As explained in Part One, interpretations of English nuisance law’s contribution to environmental protection during the industrial revolution are changing. That is to say, increasing attention is being given to those instances where victims of industrial nuisance obtained remedies from the courts. Previously, emphasis had been placed on the doctrinal (notably in Joel Brenner’s account) and institutional limitations (in John McLaren’s) of victims of industrial nuisance obtaining a remedy. One of the turning points has been the close study of Adderley’s action against Birmingham Corporation in 1858 (the ‘Great Birmingham Sewage Case’), discussed in my book Nuisance Law and Environmental Protection.
In order to make sense of Adderley’s (and nuisance law’s) achievements – and why they do not fit within the traditional account of nuisance law failure – it is necessary to embrace a level of complexity in the social and economic backdrop of nineteenth century nuisance law that is lacking in the earliest leading studies of this subject. Thus, whereas Victorian Britain in Brenner’s account is characterised as dominated by urban and manufacturing interests in the face of which the courts daren’t say ‘no’ (McLaren is more nuanced), Adderley’s case suggests a power structure far more sympathetic to the plaintiff than hitherto contemplated by historians in this field. A power structure, that is, in which the landed aristocracy spun a persuasive enough (at the time) narrative of noble, honourable and authoritative resistance to the materialist excesses of industrialisation.

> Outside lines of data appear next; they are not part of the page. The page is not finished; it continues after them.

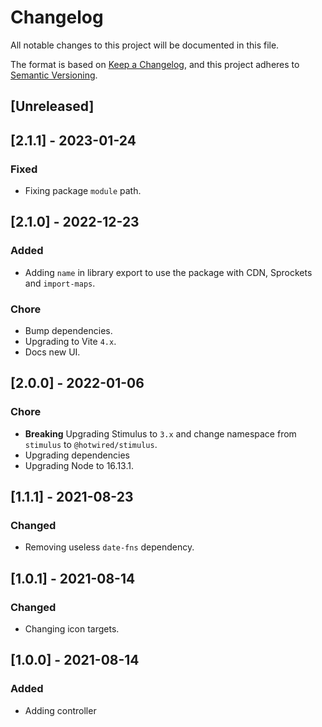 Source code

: # Changelog
All notable changes to this project will be documented in this file.

The format is based on [Keep a Changelog](https://keepachangelog.com/en/1.0.0/),
and this project adheres to [Semantic Versioning](https://semver.org/spec/v2.0.0.html).

## [Unreleased]

## [2.1.1] - 2023-01-24

### Fixed

- Fixing package `module` path.

## [2.1.0] - 2022-12-23

### Added

- Adding `name` in library export to use the package with CDN, Sprockets and `import-maps`.

### Chore

- Bump dependencies.
- Upgrading to Vite `4.x`.
- Docs new UI.

## [2.0.0] - 2022-01-06

### Chore

- **Breaking** Upgrading Stimulus to `3.x` and change namespace from `stimulus` to `@hotwired/stimulus`.
- Upgrading dependencies
- Upgrading Node to 16.13.1.

## [1.1.1] - 2021-08-23

### Changed

- Removing useless `date-fns` dependency.

## [1.0.1] - 2021-08-14

### Changed

- Changing icon targets.

## [1.0.0] - 2021-08-14

### Added

- Adding controller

Among the first historians to appreciate the popularity – or at least influence - of this ‘back to the future’ narrative of upper- and upper-middle class resistance to the commercial and later industrial revolutions was Asa Briggs, who noted (in The Age of Improvement (1959) 306) that the ‘Middle Ages…became the storehouse of lessons for reshaping Victorian economic life’. Martin Wiener made a similar point equally well (in English Culture and the Decline of the Industrial Spirit (1981) 6) when he commented that by the middle of the nineteenth century:
the idealization of material growth and technical innovation that had been emerging received a check, and was more and more pushed back by contrary ideals of stability, tranquility, closeness to the past, and ‘nonmaterialism’.
|Adderley’s ancestral Hams Hall estate was typical |
of those at the centre of 19th century nuisance litigation
This helps expand on the insights gained from Pierre Desrochers’ recent studies of the invention of pollution abatement technologies in nineteenth century England, which inventions are attributed to the enforcement of nuisance law (e.g. ‘Does the invisible hand have a green thumb? Incentives, linkages, and the creation of wealth out of industrial waste in Victorian England’ (2009) 175 The Geography Journal 3). Desrochers argues that clean technologies arose not so much from the pursuit of profit (incentivizing waste reduction) as from nuisance litigation.
Desrochers does not comment on the political complexion of nuisance disputes, although it is conceiveable that things could have been very different had Addereley not been typical of aristocratic victims of pollution who used nuisance law to remedy pollution. Indeed, on the counter-factual scenario of property at this time being widely held as a commodity readily exchangeable for money (rather than settled into dynastic, monopolistic family trusts), polluters would have enjoyed greater scope to enter into a Coaseian transaction in which the right to pollute was acquired at a considerable saving compared to investing in and operating cleaner production/service processes. Adderley did not wish to, and besides may have had difficulty from a trust law perspective, in selling the estate to the corporation as an alternative to them purifying the sewage discharge.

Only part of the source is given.